What metabolic health actually means
Metabolic health describes the state in which the body's energy regulation systems are functioning optimally: blood sugar rises appropriately after meals and returns to baseline efficiently; insulin is produced in appropriate amounts and cells respond to it effectively; blood lipids reflect a non-atherogenic pattern; blood pressure is maintained without pharmacological support; body fat distribution is predominantly subcutaneous rather than visceral; and inflammatory markers are within ranges that indicate minimal chronic disease burden.
By this definition, using the commonly referenced criteria of five metabolic health markers, research finds that only 12–15% of adults in high-income countries are metabolically healthy. The remainder have sub-optimal function in one or more metabolic systems, even if they fall below the diagnostic thresholds for any specific metabolic disease. This is the space between 'not sick' and 'genuinely well', and it is where metabolic disease develops over the decade or more preceding diagnosis.
The metabolic health cascade
Metabolic decline follows a predictable sequence, not a simultaneous deterioration across all markers, but a cascade in which early changes in one system create conditions for deterioration in others.

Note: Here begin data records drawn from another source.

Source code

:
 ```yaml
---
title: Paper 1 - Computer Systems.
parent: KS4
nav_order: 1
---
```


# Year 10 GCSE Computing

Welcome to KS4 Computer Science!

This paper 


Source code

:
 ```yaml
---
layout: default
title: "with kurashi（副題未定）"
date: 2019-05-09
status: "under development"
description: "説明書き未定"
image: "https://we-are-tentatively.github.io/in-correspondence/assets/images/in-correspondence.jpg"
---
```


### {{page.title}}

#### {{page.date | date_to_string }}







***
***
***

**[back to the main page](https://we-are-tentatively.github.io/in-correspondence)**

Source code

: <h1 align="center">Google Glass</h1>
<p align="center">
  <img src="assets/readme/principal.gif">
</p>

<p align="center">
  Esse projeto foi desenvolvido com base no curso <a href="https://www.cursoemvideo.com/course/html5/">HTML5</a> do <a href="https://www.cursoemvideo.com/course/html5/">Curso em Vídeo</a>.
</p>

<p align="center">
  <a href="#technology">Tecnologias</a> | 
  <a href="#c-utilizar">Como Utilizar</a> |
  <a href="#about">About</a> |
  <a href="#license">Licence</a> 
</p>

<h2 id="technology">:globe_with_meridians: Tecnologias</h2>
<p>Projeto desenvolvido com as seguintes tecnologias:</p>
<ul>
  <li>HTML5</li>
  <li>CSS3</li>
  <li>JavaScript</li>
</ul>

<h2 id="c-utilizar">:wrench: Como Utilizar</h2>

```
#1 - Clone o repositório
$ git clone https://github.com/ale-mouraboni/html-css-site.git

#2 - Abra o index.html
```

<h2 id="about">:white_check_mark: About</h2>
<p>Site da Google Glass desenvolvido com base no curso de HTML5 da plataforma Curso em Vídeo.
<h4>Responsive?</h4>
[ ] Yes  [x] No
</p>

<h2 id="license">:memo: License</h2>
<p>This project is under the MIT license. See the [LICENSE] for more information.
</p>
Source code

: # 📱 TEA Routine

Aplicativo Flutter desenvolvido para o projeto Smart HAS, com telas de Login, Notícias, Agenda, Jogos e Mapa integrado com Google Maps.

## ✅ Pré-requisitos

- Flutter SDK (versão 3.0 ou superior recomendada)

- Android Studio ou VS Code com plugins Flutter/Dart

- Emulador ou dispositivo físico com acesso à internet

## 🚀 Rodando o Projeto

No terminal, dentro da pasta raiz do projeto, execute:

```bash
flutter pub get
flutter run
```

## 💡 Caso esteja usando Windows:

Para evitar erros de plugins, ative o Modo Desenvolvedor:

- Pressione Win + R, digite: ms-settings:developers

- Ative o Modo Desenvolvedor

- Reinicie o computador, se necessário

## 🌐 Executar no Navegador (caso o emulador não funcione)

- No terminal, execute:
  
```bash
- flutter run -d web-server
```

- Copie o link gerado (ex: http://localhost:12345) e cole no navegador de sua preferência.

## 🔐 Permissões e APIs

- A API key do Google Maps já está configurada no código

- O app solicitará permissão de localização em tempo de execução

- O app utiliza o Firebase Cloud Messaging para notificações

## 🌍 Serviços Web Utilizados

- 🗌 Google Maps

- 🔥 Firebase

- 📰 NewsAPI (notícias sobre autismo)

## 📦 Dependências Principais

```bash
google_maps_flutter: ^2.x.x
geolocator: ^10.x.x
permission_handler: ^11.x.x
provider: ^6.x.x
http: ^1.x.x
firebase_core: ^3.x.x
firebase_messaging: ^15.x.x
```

It typically begins with subclinical insulin resistance, cells becoming less responsive to insulin before blood sugar rises. Fasting insulin elevates; blood sugar remains normal. This is the compensated phase, lasting years to decades, during which the pancreas maintains normal glucose by producing increasing amounts of insulin.
Elevated insulin then drives lipid dysregulation, elevated triglycerides, reduced HDL, and the production of small dense LDL particles that are more atherogenic than standard LDL measurement captures. This dyslipidaemia pattern appears years before blood sugar rises.
Simultaneously, elevated insulin promotes sodium retention in the kidneys and sympathetic activation, producing the blood pressure elevation that characterises metabolic syndrome. Blood pressure rises gradually, often attributed to stress or ageing rather than recognised as a metabolic consequence.
The accumulation of visceral fat, fat in and around abdominal organs, produces an adipokine environment that amplifies all the above: elevated leptin, reduced adiponectin, elevated TNF-alpha and IL-6, and further insulin resistance. The self-amplifying nature of visceral fat accumulation is why central obesity is the most predictive single marker of metabolic disease risk.
Eventually, pancreatic beta cell exhaustion produces the blood sugar elevation that crosses the diagnostic threshold, and diabetes is diagnosed. At this point, metabolic dysfunction has typically been established for 10–15 years.
Assessing metabolic health comprehensively
A comprehensive metabolic health assessment goes beyond the standard fasting glucose and total cholesterol. The minimum meaningful metabolic panel includes: fasting insulin and HOMA-IR (insulin resistance before blood sugar rises); HbA1c; full lipid panel including triglycerides, HDL, LDL, and non-HDL cholesterol; liver enzymes (ALT, AST, GGT) as markers of hepatic metabolic health; CRP as an inflammatory metabolic marker; blood pressure across multiple readings; and waist circumference as the most accessible visceral fat indicator.
These markers are interpreted together, not in isolation. A normal HbA1c with elevated fasting insulin and high triglycerides tells a different clinical story than normal HbA1c with normal insulin and normal lipids. The pattern matters as much as individual values.
Restoring metabolic health, the CLCC approach
Metabolic restoration in CLCC care is built around dietary structure as the primary intervention, because dietary patterns are the primary determinant of insulin demand, hepatic lipid accumulation, and visceral fat deposition. A low-insulin dietary protocol, reducing refined carbohydrates and fructose, prioritising protein and fibre, and structuring meal timing to allow adequate inter-meal insulin recovery, produces simultaneous improvement across all five metabolic health markers: blood sugar, insulin, lipids, blood pressure, and body composition.
Gut restoration addresses the microbiome-metabolic connection, SCFA production for insulin sensitivity, LPS reduction for inflammatory metabolic impairment. Resistance exercise adds direct insulin sensitisation through GLUT4 upregulation. Stress load reduction addresses cortisol-driven insulin resistance and hepatic glucose production. Sleep correction removes the insulin resistance produced by sleep deprivation. Each intervention contributes independently, and their combined effect is greater than any single intervention alone.